As for Karl Townsend, I have known him since he was a little kid. I’m surprised that he is over 45; he must be on the borderline just about. He’s a good league player from London and I also know his brother Wayne who too was a professional.

Karl is playing exactly the same standard now as he has all his life really so I don’t think that he will have great designs on winning it and yeah the general public will know nothing of him, but I know him really well and I’m pleased for him.

Each match is a different kind of game really and for the two guys who will be, him and Ventham…while I suspect there will be a few wisecracks in the other matches, that one will actually be a very serious match so they can double their money and go from there. That’s an odd match really in the context of the rest of the tournament.

PSB: What’s the prize money structure like there?

NF: I think it doubles up and goes from a thousand to a couple of grand for winning your first match I think so you never know. In best of 3’s anything can happen so someone like that might be looking to pick up a bit of prize money. I do feel that from Barry Hearn’s point of view perhaps he would have liked to have had Mike Hallett in there or even Tony Chappell but you can’t have everything. The only way you could do that would be to seed the qualifiers and maybe he will do that in the future to avoid someone like Hallett missing out which is a little bit unfortunate if I’m honest.

But what can you do, Barry is all for sexing the game up, open draws, timed clocks…you have just got to take the rough with the smooth. Sometimes it works out and other times it doesn’t.

PSB: Like you say, Morgan against Hallett was probably the worst draw wasn’t it?

NF: It probably was, they were probably the best two players in qualifying although Gary Wilkinson would have something to say about that.

PSB: Looking back on your career you were one of the lucky or unlucky people to be playing in both of the Davis-Hendry eras really, what was it like to be a top professional during that time?

NF: As you say I was lucky and unlucky, it’s a good way of putting it really as I suppose I was lucky enough to play with the two arguably great players of the game.

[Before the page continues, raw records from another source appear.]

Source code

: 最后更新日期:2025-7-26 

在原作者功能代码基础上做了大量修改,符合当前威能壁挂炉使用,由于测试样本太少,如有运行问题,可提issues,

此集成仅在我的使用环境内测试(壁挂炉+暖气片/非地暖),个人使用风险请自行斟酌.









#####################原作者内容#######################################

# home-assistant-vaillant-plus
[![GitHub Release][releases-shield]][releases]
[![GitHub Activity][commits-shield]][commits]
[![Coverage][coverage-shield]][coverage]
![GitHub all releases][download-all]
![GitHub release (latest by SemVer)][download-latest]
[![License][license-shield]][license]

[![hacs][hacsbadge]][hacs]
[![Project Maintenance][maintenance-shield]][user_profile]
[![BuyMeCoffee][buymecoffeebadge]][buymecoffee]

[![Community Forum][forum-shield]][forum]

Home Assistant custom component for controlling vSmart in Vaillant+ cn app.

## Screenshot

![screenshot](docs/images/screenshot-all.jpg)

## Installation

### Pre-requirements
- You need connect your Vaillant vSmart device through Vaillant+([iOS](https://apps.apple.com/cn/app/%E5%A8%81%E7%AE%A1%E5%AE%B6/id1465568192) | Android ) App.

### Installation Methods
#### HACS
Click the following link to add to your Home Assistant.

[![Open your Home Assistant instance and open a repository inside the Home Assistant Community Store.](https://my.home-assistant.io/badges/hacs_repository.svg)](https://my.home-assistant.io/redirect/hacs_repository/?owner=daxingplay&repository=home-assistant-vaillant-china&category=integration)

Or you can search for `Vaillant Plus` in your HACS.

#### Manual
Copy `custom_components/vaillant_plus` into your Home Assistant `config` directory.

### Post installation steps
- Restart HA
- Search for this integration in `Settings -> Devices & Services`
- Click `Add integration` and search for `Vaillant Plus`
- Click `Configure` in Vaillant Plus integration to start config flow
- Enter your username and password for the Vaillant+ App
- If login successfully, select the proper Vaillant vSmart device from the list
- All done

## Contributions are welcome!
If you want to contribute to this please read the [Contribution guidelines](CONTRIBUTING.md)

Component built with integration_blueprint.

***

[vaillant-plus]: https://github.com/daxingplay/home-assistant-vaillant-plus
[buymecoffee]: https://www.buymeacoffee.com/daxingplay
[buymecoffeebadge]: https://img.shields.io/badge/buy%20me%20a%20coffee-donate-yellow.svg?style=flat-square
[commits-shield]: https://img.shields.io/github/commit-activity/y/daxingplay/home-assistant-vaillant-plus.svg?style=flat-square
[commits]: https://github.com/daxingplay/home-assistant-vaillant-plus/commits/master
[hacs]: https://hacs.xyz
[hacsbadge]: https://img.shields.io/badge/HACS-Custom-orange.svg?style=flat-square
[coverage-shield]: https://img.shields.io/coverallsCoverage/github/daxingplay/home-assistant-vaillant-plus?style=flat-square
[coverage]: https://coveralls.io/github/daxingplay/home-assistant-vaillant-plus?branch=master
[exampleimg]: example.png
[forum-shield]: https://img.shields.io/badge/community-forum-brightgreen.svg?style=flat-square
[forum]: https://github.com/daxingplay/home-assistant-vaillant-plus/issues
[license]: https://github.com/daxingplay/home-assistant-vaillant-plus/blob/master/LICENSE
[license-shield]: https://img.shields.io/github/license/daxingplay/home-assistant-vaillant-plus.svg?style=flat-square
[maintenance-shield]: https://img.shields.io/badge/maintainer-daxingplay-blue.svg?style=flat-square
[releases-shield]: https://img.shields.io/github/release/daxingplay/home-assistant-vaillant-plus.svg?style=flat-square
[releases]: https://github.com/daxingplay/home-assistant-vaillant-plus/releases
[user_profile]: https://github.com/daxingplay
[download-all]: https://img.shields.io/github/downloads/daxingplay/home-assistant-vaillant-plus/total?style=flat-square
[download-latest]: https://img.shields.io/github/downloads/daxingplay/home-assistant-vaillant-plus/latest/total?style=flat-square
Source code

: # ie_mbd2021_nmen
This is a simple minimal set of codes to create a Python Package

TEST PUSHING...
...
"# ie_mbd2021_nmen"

I grew up through the Davis era. My best ever period of play really was probably leading up to the final of the UK Championship in 1986 where I had some great results. I’d knocked out Cliff Thorburn easily, I’d beaten Jimmy White, I had beaten John Parrott in the semi-finals comfortably and then in the final I ran into Steve Davis over two days which the UK final was and he strangled the life out of me, beat me 16-7. I had started off by winning the first two or three frames and things were going well but then he just got to grips with me and put me firmly in my place as they say. I was a top player then but he was better.

So I went through the Davis era and then I went through the early days of Hendry. I played him aged 16 in the Mercantile Classic and beat him 5-4. I didn’t realise how good he was. He had beaten Silvino Francisco in the previous round and I was pleased that he had got through rather than Silvino thinking that I was better off playing Hendry but I soon realised how wrong I was. I managed to beat him 5-4 and had to make one of the best breaks of my life in the deciding frame to do so. Probably the last time I beat him to be honest, he beat me a lot of times after that!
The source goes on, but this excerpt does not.